In a discussion last month with candidates for national office, I voiced a concern about the impact of the current economic crisis on pension plan funding. I spoke about the federal requirement that would make companies, including hospitals, pay significant amounts of cash to make up in one year the significant losses suffered by their defined pension pension plans in this year’s stock market.
The economic crisis is quite extraordinary. Stocks have tumbled 30% below their value last year at this time. It is unrealistic to expect companies to make up the shortfalls in their pension funds in a short amount of time.

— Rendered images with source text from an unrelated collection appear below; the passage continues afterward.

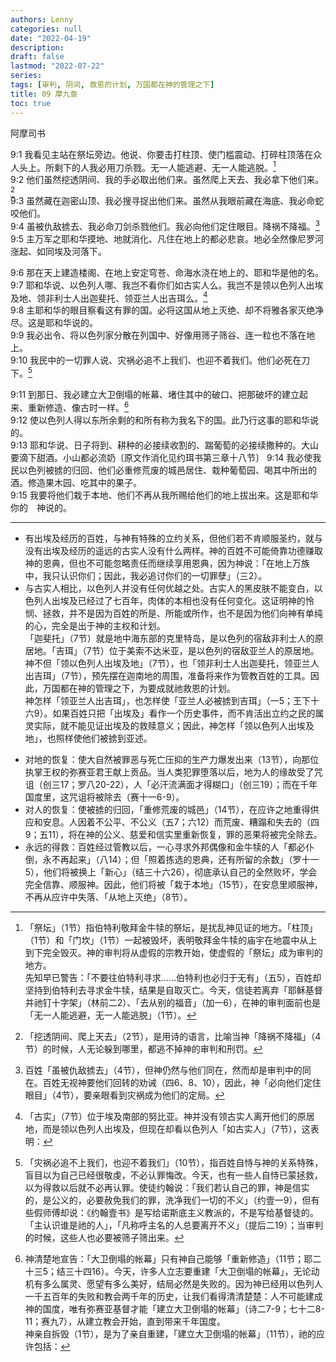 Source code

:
 ```yaml
---
authors: Lenny
categories: null
date: "2022-04-19"
description: 
draft: false
lastmod: "2022-07-22"
series:
tags: [审判, 阴间, 救恩的计划, 万国都在神的管理之下]
title: 09 摩九章
toc: true
---
```

阿摩司书
<!--more-->

9:1 我看见主站在祭坛旁边。他说、你要击打柱顶、使门槛震动、打碎柱顶落在众人头上。所剩下的人我必用刀杀戮。无一人能逃避、无一人能逃脱。[^1]  
9:2 他们虽然挖透阴间、我的手必取出他们来。虽然爬上天去、我必拿下他们来。[^2]  
9:3 虽然藏在迦密山顶、我必搜寻捉出他们来。虽然从我眼前藏在海底、我必命蛇咬他们。  
9:4 虽被仇敌掳去、我必命刀剑杀戮他们。我必向他们定住眼目。降祸不降福。[^3]  
9:5 主万军之耶和华摸地、地就消化、凡住在地上的都必悲哀。地必全然像尼罗河涨起、如同埃及河落下。  

9:6 那在天上建造楼阁、在地上安定穹苍、命海水浇在地上的、耶和华是他的名。  
9:7 耶和华说、以色列人哪、我岂不看你们如古实人么。我岂不是领以色列人出埃及地、领非利士人出迦斐托、领亚兰人出吉珥么。[^4]  
9:8 主耶和华的眼目察看这有罪的国。必将这国从地上灭绝、却不将雅各家灭绝净尽。这是耶和华说的。  
9:9 我必出令、将以色列家分散在列国中、好像用筛子筛谷、连一粒也不落在地上。  
9:10 我民中的一切罪人说、灾祸必追不上我们、也迎不着我们。他们必死在刀下。[^5]  

9:11 到那日、我必建立大卫倒塌的帐幕、堵住其中的破口、把那破坏的建立起来、重新修造、像古时一样。[^6]  
9:12 使以色列人得以东所余剩的和所有称为我名下的国。此乃行这事的耶和华说的。  
9:13 耶和华说、日子将到、耕种的必接续收割的、踹葡萄的必接续撒种的。大山要滴下甜酒。小山都必流奶〔原文作消化见约珥书第三章十八节〕
9:14 我必使我民以色列被掳的归回、他们必重修荒废的城邑居住、栽种葡萄园、喝其中所出的酒。修造果木园、吃其中的果子。  
9:15 我要将他们栽于本地、他们不再从我所赐给他们的地上拔出来。这是耶和华你的　神说的。

---

[^1]: 「祭坛」（1节）指伯特利敬拜金牛犊的祭坛，是扰乱神见证的地方。「柱顶」（1节）和「门坎」（1节）一起被毁坏，表明敬拜金牛犊的庙宇在地震中从上到下完全毁灭。神的审判将从虚假的宗教开始，使虚假的「祭坛」成为审判的地方。  
先知早已警告：「不要往伯特利寻求……伯特利也必归于无有」（五5），百姓却坚持到伯特利去寻求金牛犊，结果是自取灭亡。今天，信徒若离弃「耶稣基督并祂钉十字架」（林前二2）、「去从别的福音」（加一6），在神的审判面前也是「无一人能逃避，无一人能逃脱」（1节）。  
[^2]: 「挖透阴间、爬上天去」（2节），是用诗的语言，比喻当神「降祸不降福」（4节）的时候，人无论躲到哪里，都逃不掉神的审判和刑罚。  
[^3]: 百姓「虽被仇敌掳去」（4节），但神仍然与他们同在，然而却是审判中的同在。百姓无视神要他们回转的劝诫（四6、8、10），因此，神「必向他们定住眼目」（4节），要亲眼看到灾祸成为他们的定局。  
[^4]: 「古实」（7节）位于埃及南部的努比亚。神并没有领古实人离开他们的原居地，而是领以色列人出埃及，但现在却看以色列人「如古实人」（7节），这表明：  
* 有出埃及经历的百姓，与神有特殊的立约关系，但他们若不肯顺服圣约，就与没有出埃及经历的遥远的古实人没有什么两样。神的百姓不可能倚靠功德赚取神的恩典，但也不可能忽略责任而继续享用恩典，因为神说：「在地上万族中，我只认识你们；因此，我必追讨你们的一切罪孽」（三2）。  
* 与古实人相比，以色列人并没有任何优越之处。古实人的黑皮肤不能变白，以色列人出埃及已经过了七百年，肉体的本相也没有任何变化。这证明神的怜悯、拯救，并不是因为百姓的所是、所能或所作，也不是因为他们向神有单纯的心，完全是出于神的主权和计划。   
「迦斐托」（7节）就是地中海东部的克里特岛，是以色列的宿敌非利士人的原居地。「吉珥」（7节）位于美索不达米亚，是以色列的宿敌亚兰人的原居地。神不但「领以色列人出埃及地」（7节），也「领非利士人出迦斐托，领亚兰人出吉珥」（7节），预先摆在迦南地的周围，准备将来作为管教百姓的工具。因此，万国都在神的管理之下，为要成就祂救恩的计划。  
神怎样「领亚兰人出吉珥」，也怎样使「亚兰人必被掳到吉珥」（一5；王下十六9）。如果百姓只把「出埃及」看作一个历史事件，而不肯活出立约之民的属灵实际，就不能见证出埃及的救赎意义；因此，神怎样「领以色列人出埃及地」，也照样使他们被掳到亚述。  
[^5]: 「灾祸必追不上我们，也迎不着我们」（10节），指百姓自恃与神的关系特殊，盲目以为自己已经很敬虔，不必认罪悔改。今天，也有一些人自恃已蒙拯救，以为得救以后就不必再认罪。使徒约翰说：「我们若认自己的罪，神是信实的，是公义的，必要赦免我们的罪，洗净我们一切的不义」（约壹一9），但有些假师傅却说：《约翰壹书》是写给诺斯底主义教派的，不是写给基督徒的。「主认识谁是祂的人」，「凡称呼主名的人总要离开不义」（提后二19）；当审判的时候，这些人也必要被筛子筛出来。  
[^6]: 神清楚地宣告：「大卫倒塌的帐幕」只有神自己能够「重新修造」（11节；耶二十三5；结三十四16）。今天，许多人立志要重建「大卫倒塌的帐幕」，无论动机有多么属灵、愿望有多么美好，结局必然是失败的。因为神已经用以色列人一千五百年的失败和教会两千年的历史，让我们看得清清楚楚：人不可能建成神的国度，唯有弥赛亚基督才能「建立大卫倒塌的帐幕」（诗二7-9；七十二8-11；赛九7），从建立教会开始，直到带来千年国度。  
神亲自拆毁（1节），是为了亲自重建，「建立大卫倒塌的帐幕」（11节），祂的应许包括： 
* 对地的恢复：使大自然被罪恶与死亡压抑的生产力爆发出来（13节），向那位执掌王权的弥赛亚君王献上贡品。当人类犯罪堕落以后，地为人的缘故受了咒诅（创三17；罗八20-22），人「必汗流满面才得糊口」（创三19）；而在千年国度里，这咒诅将被除去（赛十一6-9）。  
* 对人的恢复：使被掳的归回，「重修荒废的城邑」（14节），在应许之地重得供应和安息。人因着不公平、不公义（五7；六12）而荒废、糟蹋和失去的（四9；五11），将在神的公义、慈爱和信实里重新恢复，罪的恶果将被完全除去。  
* 永远的得救：百姓经过管教以后，一心寻求外邦偶像和金牛犊的人「都必仆倒，永不再起来」（八14）；但「照着拣选的恩典，还有所留的余数」（罗十一5），他们将被换上「新心」（结三十六26），彻底承认自己的全然败坏，学会完全信靠、顺服神。因此，他们将被「栽于本地」（15节），在安息里顺服神，不再从应许中失落、「从地上灭绝」（8节）。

Most pension plans have at least 50% of their funds invested in the stock market. On October 30 the
Wall Street Journal reported that, of 361 defined benefit pension plans operated by companies on the Standard & Poors 500 list, stocks typically account for 50-70% of their investments. “Pension plan shortfalls,” the
Journal reported, “will likely result next year in hits to earnings… and possibly [hits to] cash at a number of companies.” This could happen not only at the big, publicly traded corporations. It could happen at modest-sized, not-for-profit hospitals, as well.
The
Pension Protection Action of 2006 (PPA) requires companies to achieve 94% of their target pension funding next year. The target level has been creeping up year-by-year and will reach 100% in a few years. Assuming the 30% decline in stock values continues through year-end, getting to the PPA’s target funding will require millions of dollars in cash from companies that are already strapped. This is the prospect unless there is a miracle stock market recovery equivalent in size to the disastrous performance seen since September.
I recently spoke about this looming problem to a member of the House
Ways and Means Committee. I don't think he was being facetious when he told me Congress really shouldn’t pass laws about things it poorly understands, such as actuarial requirements and accounting rules. However, that is exactly what Congress does. It passes such laws, just as it did in 2006 when the PPA was enacted.
One candidate for office with whom I spoke speculated that a solution to pension underfunding might be to extend the pension plan coverage provided by the
Pension Benefit Guarantee Corporation (PBGC). But that won’t work for a couple reasons.
First, the PBGC is itself under funded. In
testimony last month before the House
Committee on Education and Labor, Charles Millard, PBGC Director, acknowledged that “PBGC has been in a deficit position for most of its existence.” He said, "the single-employer program lacks the resources to fully satisfy its benefit obligations" See Mr. Millard's graph, below. As of 2007 the PBGC had an accumulated deficit of $14.1 billion.
Here's a second reason extending PBGC coverage won't work: to do so, the PBGC would have to increase its
premiums to the companies whose plans are covered. That would mean additional out-of-pocket cash from the strapped companies.
The solution isn’t to prepare for more PBGC bailouts. The solution is to change the PPA rules for the extraordinary circumstance in which we find ourselves. Congress should make it possible for companies to adequately fund their pension plans over longer periods of time. Companies have to be able to meet their funding targets in a reasonable way – or they won’t meet them at all.
The
American Benefits Council has started to talk about this, proposing last week to the Ways & Means Committee a ten-point plan to deal with “the [pension] funding requirements that were unanticipated just weeks ago.” The Council called upon Congress to enact changes that would avoid the huge cash calls that are now possible for organizations across the county as PPA requirements collide with the stock market's extraordinary losses.
With the national elections nearly behind us, dealing with the coming crisis in pension funding is an important (and apparently as yet unrecognized) responsibility of our elected leaders.